We have had a change of government who say they cannot afford to raise the cap on child benefit, have been forced to withdraw the Winter Fuel Allowance from millions of pensioners, and have decided to cancel or pause many other transport schemes.
It would be perplexing if they were to allocate £160m for a Cambridge transport scheme when £60m would do the job just as well.
A coalition of organisations has come together to make the case for the better value and more environmentally-friendly public transport scheme.
Working under the banner of Better Ways for Busways! this includes local charities Cambridge Past, Present & Future, Hobson’s Conduit Trust, Magog Trust, CPRE and Railfuture East Anglia and the parish councils of Stapleford, Great Shelford and Babraham.
Nearly 6,000 people have signed an online petition and a fundraising appeal has been launched to raise money for the campaign.

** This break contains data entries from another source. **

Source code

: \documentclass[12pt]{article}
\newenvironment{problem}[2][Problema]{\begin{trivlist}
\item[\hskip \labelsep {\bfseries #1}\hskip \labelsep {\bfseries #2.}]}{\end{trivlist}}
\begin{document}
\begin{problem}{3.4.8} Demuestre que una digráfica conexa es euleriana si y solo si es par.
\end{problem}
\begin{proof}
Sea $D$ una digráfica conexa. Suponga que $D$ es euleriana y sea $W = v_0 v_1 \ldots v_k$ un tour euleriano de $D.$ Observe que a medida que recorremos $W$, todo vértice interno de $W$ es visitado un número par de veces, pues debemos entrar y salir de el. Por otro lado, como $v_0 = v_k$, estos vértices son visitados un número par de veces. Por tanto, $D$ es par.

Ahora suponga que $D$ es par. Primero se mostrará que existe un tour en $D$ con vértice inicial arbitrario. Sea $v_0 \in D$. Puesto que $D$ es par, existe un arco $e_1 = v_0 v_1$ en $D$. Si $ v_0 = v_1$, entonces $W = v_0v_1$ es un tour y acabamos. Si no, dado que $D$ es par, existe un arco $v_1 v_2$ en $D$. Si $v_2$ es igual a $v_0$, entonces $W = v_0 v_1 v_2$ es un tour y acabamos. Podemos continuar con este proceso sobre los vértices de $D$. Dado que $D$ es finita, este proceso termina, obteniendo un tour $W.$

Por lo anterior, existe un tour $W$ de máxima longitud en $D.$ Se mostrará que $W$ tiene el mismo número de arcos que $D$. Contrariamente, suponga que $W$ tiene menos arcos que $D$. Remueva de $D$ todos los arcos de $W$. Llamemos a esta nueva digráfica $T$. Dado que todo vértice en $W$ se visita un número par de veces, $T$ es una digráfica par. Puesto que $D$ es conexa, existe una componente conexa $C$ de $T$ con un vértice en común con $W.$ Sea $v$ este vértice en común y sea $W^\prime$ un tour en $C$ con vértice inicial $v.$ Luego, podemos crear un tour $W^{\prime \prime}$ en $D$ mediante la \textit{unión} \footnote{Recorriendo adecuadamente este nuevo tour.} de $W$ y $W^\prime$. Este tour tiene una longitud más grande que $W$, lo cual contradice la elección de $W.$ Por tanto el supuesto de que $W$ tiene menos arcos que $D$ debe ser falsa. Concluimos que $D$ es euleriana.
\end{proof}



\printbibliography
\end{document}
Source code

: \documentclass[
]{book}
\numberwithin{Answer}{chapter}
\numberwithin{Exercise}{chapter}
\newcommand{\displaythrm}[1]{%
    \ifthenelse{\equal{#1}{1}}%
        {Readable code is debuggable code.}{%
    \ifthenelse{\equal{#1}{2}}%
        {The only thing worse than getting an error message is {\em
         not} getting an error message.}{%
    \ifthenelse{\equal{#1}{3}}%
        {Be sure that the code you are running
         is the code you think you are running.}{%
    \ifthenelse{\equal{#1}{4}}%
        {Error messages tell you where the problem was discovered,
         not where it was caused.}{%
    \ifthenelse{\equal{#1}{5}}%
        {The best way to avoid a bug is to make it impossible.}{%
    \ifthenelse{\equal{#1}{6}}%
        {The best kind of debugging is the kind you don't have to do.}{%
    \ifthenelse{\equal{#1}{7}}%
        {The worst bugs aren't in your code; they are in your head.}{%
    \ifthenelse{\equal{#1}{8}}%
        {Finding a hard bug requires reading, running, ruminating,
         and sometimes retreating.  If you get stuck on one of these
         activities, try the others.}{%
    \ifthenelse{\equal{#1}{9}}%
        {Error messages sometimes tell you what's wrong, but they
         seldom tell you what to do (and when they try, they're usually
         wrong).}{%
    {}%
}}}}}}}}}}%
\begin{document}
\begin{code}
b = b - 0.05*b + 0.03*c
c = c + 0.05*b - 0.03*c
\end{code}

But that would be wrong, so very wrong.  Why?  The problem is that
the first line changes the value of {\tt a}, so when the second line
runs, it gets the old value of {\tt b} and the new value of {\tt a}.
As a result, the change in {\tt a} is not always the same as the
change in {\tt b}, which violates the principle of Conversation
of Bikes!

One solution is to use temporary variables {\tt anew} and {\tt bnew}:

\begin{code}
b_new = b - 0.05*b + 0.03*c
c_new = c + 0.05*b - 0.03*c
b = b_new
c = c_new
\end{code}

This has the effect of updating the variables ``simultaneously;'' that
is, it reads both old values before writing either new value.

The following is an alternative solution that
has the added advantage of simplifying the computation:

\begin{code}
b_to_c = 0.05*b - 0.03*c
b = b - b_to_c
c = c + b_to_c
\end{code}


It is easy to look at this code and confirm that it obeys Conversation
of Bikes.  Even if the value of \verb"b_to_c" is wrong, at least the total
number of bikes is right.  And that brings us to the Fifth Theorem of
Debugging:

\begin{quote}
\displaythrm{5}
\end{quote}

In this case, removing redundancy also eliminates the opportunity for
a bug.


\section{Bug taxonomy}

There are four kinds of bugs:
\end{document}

More details are at cambridgeppf.org/south-east-cambridge-busway.
The GCP response
A GCP spokesperson said: “CSETS has been developed to provide a safe, efficient and reliable transport corridor for anyone wishing to get the bus, walk or cycle in and out of Cambridge from the A1307 and A1301 area.
“The segregated route has been through numerous consultations and business case development to identify the best option – this process has discounted other solutions on sustainability, reliability and environmental grounds.
“CSETS will give options for the thousands of people who work on the Cambridge Biomedical Campus and for those who want to leave Cambridge to reach Granta Park and the Babraham Research Campus.
“The government has also recognised the importance of the scheme by awarding £7.2m in grant funding.”